In Thursday’s session, investors will focus on the United States Initial Jobless Claims data for the week ending August 2 to know more about the current status of the labor market, which will be published at 12:30 GMT. Economists have estimated that individuals claiming jobless benefits for the first time were 240K, lower than the prior release of 249K.
Australian Dollar FAQs
One of the most significant factors for the Australian Dollar (AUD) is the level of interest rates set by the Reserve Bank of Australia (RBA). Because Australia is a resource-rich country another key driver is the price of its biggest export, Iron Ore. The health of the Chinese economy, its largest trading partner, is a factor, as well as inflation in Australia, its growth rate and Trade Balance. Market sentiment – whether investors are taking on more risky assets (risk-on) or seeking safe-havens (risk-off) – is also a factor, with risk-on positive for AUD.

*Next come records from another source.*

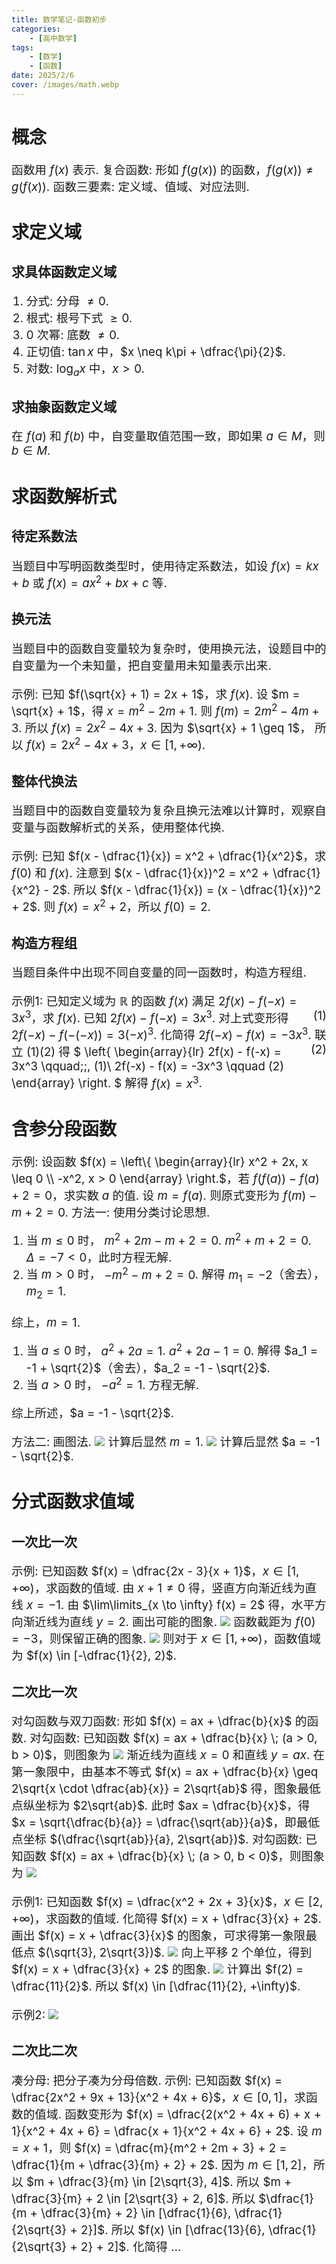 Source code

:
 ```yaml
---
title: 数学笔记-函数初步
categories:
    - [高中数学]
tags:
    - [数学]
    - [函数]
date: 2025/2/6
cover: /images/math.webp
---
```

# 概念
函数用 $f(x)$ 表示.
复合函数: 形如 $f(g(x))$ 的函数，$f(g(x)) \neq g(f(x))$.
函数三要素: 定义域、值域、对应法则.
# 求定义域
## 求具体函数定义域
1. 分式: 分母 $\neq 0$.
2. 根式: 根号下式 $\geq 0$.
3. $0$ 次幂: 底数 $\neq 0$.
4. 正切值: $\tan x$ 中，$x \neq k\pi + \dfrac{\pi}{2}$.
5. 对数: $\log_a x$ 中，$x > 0$.
## 求抽象函数定义域
在 $f(a)$ 和 $f(b)$ 中，自变量取值范围一致，即如果 $a \in M$，则 $b \in M$.
# 求函数解析式
## 待定系数法
当题目中写明函数类型时，使用待定系数法，如设 $f(x) = kx + b$ 或 $f(x) = ax^2 + bx + c$ 等.
## 换元法
当题目中的函数自变量较为复杂时，使用换元法，设题目中的自变量为一个未知量，把自变量用未知量表示出来.

示例: 已知 $f(\sqrt{x} + 1) = 2x + 1$，求 $f(x)$.
设 $m = \sqrt{x} + 1$，得 $x = m^2 - 2m + 1$.
则 $f(m) = 2m^2 - 4m + 3$.
所以 $f(x) = 2x^2 - 4x + 3$.
因为 $\sqrt{x} + 1 \geq 1$，
所以 $f(x) = 2x^2 - 4x + 3$，$x \in [1, +\infty)$.
## 整体代换法
当题目中的函数自变量较为复杂且换元法难以计算时，观察自变量与函数解析式的关系，使用整体代换.

示例: 已知 $f(x - \dfrac{1}{x}) = x^2 + \dfrac{1}{x^2}$，求 $f(0)$ 和 $f(x)$.
注意到 $(x - \dfrac{1}{x})^2 = x^2 + \dfrac{1}{x^2} - 2$.
所以 $f(x - \dfrac{1}{x}) = (x - \dfrac{1}{x})^2 + 2$.
则 $f(x) = x^2 + 2$，所以 $f(0) = 2$.
## 构造方程组
当题目条件中出现不同自变量的同一函数时，构造方程组.

示例1: 已知定义域为 $\mathbb{R}$ 的函数 $f(x)$ 满足 $2f(x) - f(-x) = 3x^3$，求 $f(x)$.
已知 $2f(x) - f(-x) = 3x^3$. <span style="float:right;">$(1)$</span>
对上式变形得 $2f(-x) - f(-(-x)) = 3(-x)^3$.
化简得 $2f(-x) - f(x) = -3x^3$. <span style="float:right;">$(2)$</span>
联立 $(1)(2)$ 得
$
\left\{
    \begin{array}{lr}
        2f(x) - f(-x) = 3x^3 \qquad\;\;\, (1)\\
        2f(-x) - f(x) = -3x^3 \qquad (2)
    \end{array}
\right.
$
解得 $f(x) = x^3$.
# 含参分段函数
示例: 设函数 $f(x) = \left\{ \begin{array}{lr} x^2 + 2x, x \leq 0 \\ -x^2, x > 0 \end{array} \right.$，若 $f(f(a)) - f(a) + 2 = 0$，求实数 $a$ 的值.
设 $m = f(a)$.
则原式变形为 $f(m) - m + 2 = 0$.
方法一: 使用分类讨论思想.
1) 当 $m \leq 0$ 时，
$m^2 + 2m - m + 2 = 0$.
$m^2 + m + 2 = 0$.
$\Delta = -7 < 0$，此时方程无解.
2) 当 $m > 0$ 时，
$-m^2 - m + 2 = 0$.
解得 $m_1 = -2$（舍去），$m_2 = 1$.

综上，$m = 1$.
1) 当 $a \leq 0$ 时，
$a^2 + 2a = 1$.
$a^2 + 2a - 1 = 0$.
解得 $a_1 = -1 + \sqrt{2}$（舍去），$a_2 = -1 - \sqrt{2}$.
2) 当 $a > 0$ 时，
$-a^2 = 1$.
方程无解.

综上所述，$a = -1 - \sqrt{2}$.

方法二: 画图法.
![](/images/Maths/函数初步/1.png)
计算后显然 $m = 1$.
![](/images/Maths/函数初步/2.png)
计算后显然 $a = -1 - \sqrt{2}$.
# 分式函数求值域
## 一次比一次
示例: 已知函数 $f(x) = \dfrac{2x - 3}{x + 1}$，$x \in [1, +\infty)$，求函数的值域.
由 $x + 1 \neq 0$ 得，竖直方向渐近线为直线 $x = -1$.
由 $\lim\limits_{x \to \infty} f(x) = 2$ 得，水平方向渐近线为直线 $y = 2$.
画出可能的图象.
![](/images/Maths/函数初步/4.png)
函数截距为 $f(0) = -3$，则保留正确的图象.
![](/images/Maths/函数初步/3.png)
则对于 $x \in [1, +\infty)$，函数值域为 $f(x) \in [-\dfrac{1}{2}, 2)$.
## 二次比一次
对勾函数与双刀函数: 形如 $f(x) = ax + \dfrac{b}{x}$ 的函数.
对勾函数: 已知函数 $f(x) = ax + \dfrac{b}{x} \; (a > 0, b > 0)$，则图象为
![](/images/Maths/函数初步/5.png)
渐近线为直线 $x = 0$ 和直线 $y = ax$.
在第一象限中，由基本不等式 $f(x) = ax + \dfrac{b}{x} \geq 2\sqrt{x \cdot \dfrac{ab}{x}} = 2\sqrt{ab}$ 得，图象最低点纵坐标为 $2\sqrt{ab}$.
此时 $ax = \dfrac{b}{x}$，得 $x = \sqrt{\dfrac{b}{a}} = \dfrac{\sqrt{ab}}{a}$，即最低点坐标 $(\dfrac{\sqrt{ab}}{a}, 2\sqrt{ab})$.
对勾函数: 已知函数 $f(x) = ax + \dfrac{b}{x} \; (a > 0, b < 0)$，则图象为
![](/images/Maths/函数初步/6.png)

示例1: 已知函数 $f(x) = \dfrac{x^2 + 2x + 3}{x}$，$x \in [2, +\infty)$，求函数的值域.
化简得 $f(x) = x + \dfrac{3}{x} + 2$.
画出 $f(x) = x + \dfrac{3}{x}$ 的图象，可求得第一象限最低点 $(\sqrt{3}, 2\sqrt{3})$.
![](/images/Maths/函数初步/7.png)
向上平移 $2$ 个单位，得到 $f(x) = x + \dfrac{3}{x} + 2$ 的图象.
![](/images/Maths/函数初步/8.png)
计算出 $f(2) = \dfrac{11}{2}$.
所以 $f(x) \in [\dfrac{11}{2}, +\infty)$.

示例2:
![](/images/Maths/函数初步/9.png)
## 二次比二次
凑分母: 把分子凑为分母倍数.
示例: 已知函数 $f(x) = \dfrac{2x^2 + 9x + 13}{x^2 + 4x + 6}$，$x \in [0, 1]$，求函数的值域.
函数变形为 $f(x) = \dfrac{2(x^2 + 4x + 6) + x + 1}{x^2 + 4x + 6} = \dfrac{x + 1}{x^2 + 4x + 6} + 2$.
设 $m = x + 1$，则 $f(x) = \dfrac{m}{m^2 + 2m + 3} + 2 = \dfrac{1}{m + \dfrac{3}{m} + 2} + 2$.
因为 $m \in [1, 2]$，所以 $m + \dfrac{3}{m} \in [2\sqrt{3}, 4]$.
所以 $m + \dfrac{3}{m} + 2 \in [2\sqrt{3} + 2, 6]$.
所以 $\dfrac{1}{m + \dfrac{3}{m} + 2} \in [\dfrac{1}{6}, \dfrac{1}{2\sqrt{3} + 2}]$.
所以 $f(x) \in [\dfrac{13}{6}, \dfrac{1}{2\sqrt{3} + 2} + 2]$.
化简得 $\ldots$
<style>
    p {font-size: 14pt;}
    li {font-size: 14pt;}
    center {font-size: 16pt;}
</style>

The Reserve Bank of Australia (RBA) influences the Australian Dollar (AUD) by setting the level of interest rates that Australian banks can lend to each other. This influences the level of interest rates in the economy as a whole. The main goal of the RBA is to maintain a stable inflation rate of 2-3% by adjusting interest rates up or down. Relatively high interest rates compared to other major central banks support the AUD, and the opposite for relatively low. The RBA can also use quantitative easing and tightening to influence credit conditions, with the former AUD-negative and the latter AUD-positive.

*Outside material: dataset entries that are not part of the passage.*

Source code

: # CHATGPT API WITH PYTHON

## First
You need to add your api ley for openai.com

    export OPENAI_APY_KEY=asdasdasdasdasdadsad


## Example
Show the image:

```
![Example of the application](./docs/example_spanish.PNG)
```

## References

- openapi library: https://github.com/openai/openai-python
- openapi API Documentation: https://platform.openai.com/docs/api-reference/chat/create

China is Australia’s largest trading partner so the health of the Chinese economy is a major influence on the value of the Australian Dollar (AUD). When the Chinese economy is doing well it purchases more raw materials, goods and services from Australia, lifting demand for the AUD, and pushing up its value. The opposite is the case when the Chinese economy is not growing as fast as expected. Positive or negative surprises in Chinese growth data, therefore, often have a direct impact on the Australian Dollar and its pairs.
Iron Ore is Australia’s largest export, accounting for $118 billion a year according to data from 2021, with China as its primary destination. The price of Iron Ore, therefore, can be a driver of the Australian Dollar. Generally, if the price of Iron Ore rises, AUD also goes up, as aggregate demand for the currency increases. The opposite is the case if the price of Iron Ore falls. Higher Iron Ore prices also tend to result in a greater likelihood of a positive Trade Balance for Australia, which is also positive of the AUD.

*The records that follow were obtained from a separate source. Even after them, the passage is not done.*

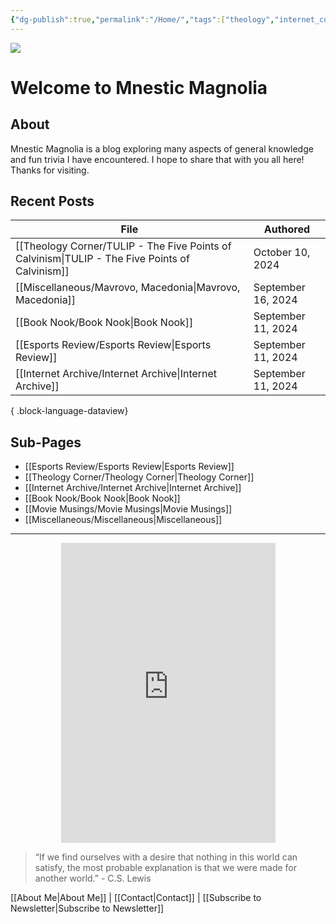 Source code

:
 ```yaml
---
{"dg-publish":true,"permalink":"/Home/","tags":["theology","internet_culture","books","movies","miscellaneous","esports","gardenEntry","gardenEntry","gardenEntry","gardenEntry"]}
---
```


![](https://i.imgur.com/Gwb8h2a.jpeg)
# Welcome to Mnestic Magnolia
## About
Mnestic Magnolia is a blog exploring many aspects of general knowledge and fun trivia I have encountered. I hope to share that with you all here! Thanks for visiting. 
## Recent Posts

| File                                                                                              | Authored           |
| ------------------------------------------------------------------------------------------------- | ------------------ |
| [[Theology Corner/TULIP - The Five Points of Calvinism\|TULIP - The Five Points of Calvinism]] | October 10, 2024   |
| [[Miscellaneous/Mavrovo, Macedonia\|Mavrovo, Macedonia]]                                       | September 16, 2024 |
| [[Book Nook/Book Nook\|Book Nook]]                                                             | September 11, 2024 |
| [[Esports Review/Esports Review\|Esports Review]]                                              | September 11, 2024 |
| [[Internet Archive/Internet Archive\|Internet Archive]]                                        | September 11, 2024 |

{ .block-language-dataview}
## Sub-Pages

- [[Esports Review/Esports Review\|Esports Review]]
- [[Theology Corner/Theology Corner\|Theology Corner]]
- [[Internet Archive/Internet Archive\|Internet Archive]]
- [[Book Nook/Book Nook\|Book Nook]]
- [[Movie Musings/Movie Musings\|Movie Musings]]
- [[Miscellaneous/Miscellaneous\|Miscellaneous]]

---

<div style="display: flex; justify-content: center;">
  <iframe src="https://i.giphy.com/media/v1.Y2lkPTc5MGI3NjExaWRla25sNDhkNW00MXNyeTgzY3Z1NnlqdmszZjVsYTc4amRrdWtiZyZlcD12MV9pbnRlcm5hbF9naWZfYnlfaWQmY3Q9Zw/ayBZf3xVtT74Q/giphy.gif" 
          width="343" height="480" frameBorder="0" allowFullScreen></iframe>
</div>

> “If we find ourselves with a desire that nothing in this world can satisfy, the most probable explanation is that we were made for another world.” - C.S. Lewis

[[About Me\|About Me]] | [[Contact\|Contact]] | [[Subscribe to Newsletter\|Subscribe to Newsletter]]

The Trade Balance, which is the difference between what a country earns from its exports versus what it pays for its imports, is another factor that can influence the value of the Australian Dollar. If Australia produces highly sought after exports, then its currency will gain in value purely from the surplus demand created from foreign buyers seeking to purchase its exports versus what it spends to purchase imports. Therefore, a positive net Trade Balance strengthens the AUD, with the opposite effect if the Trade Balance is negative.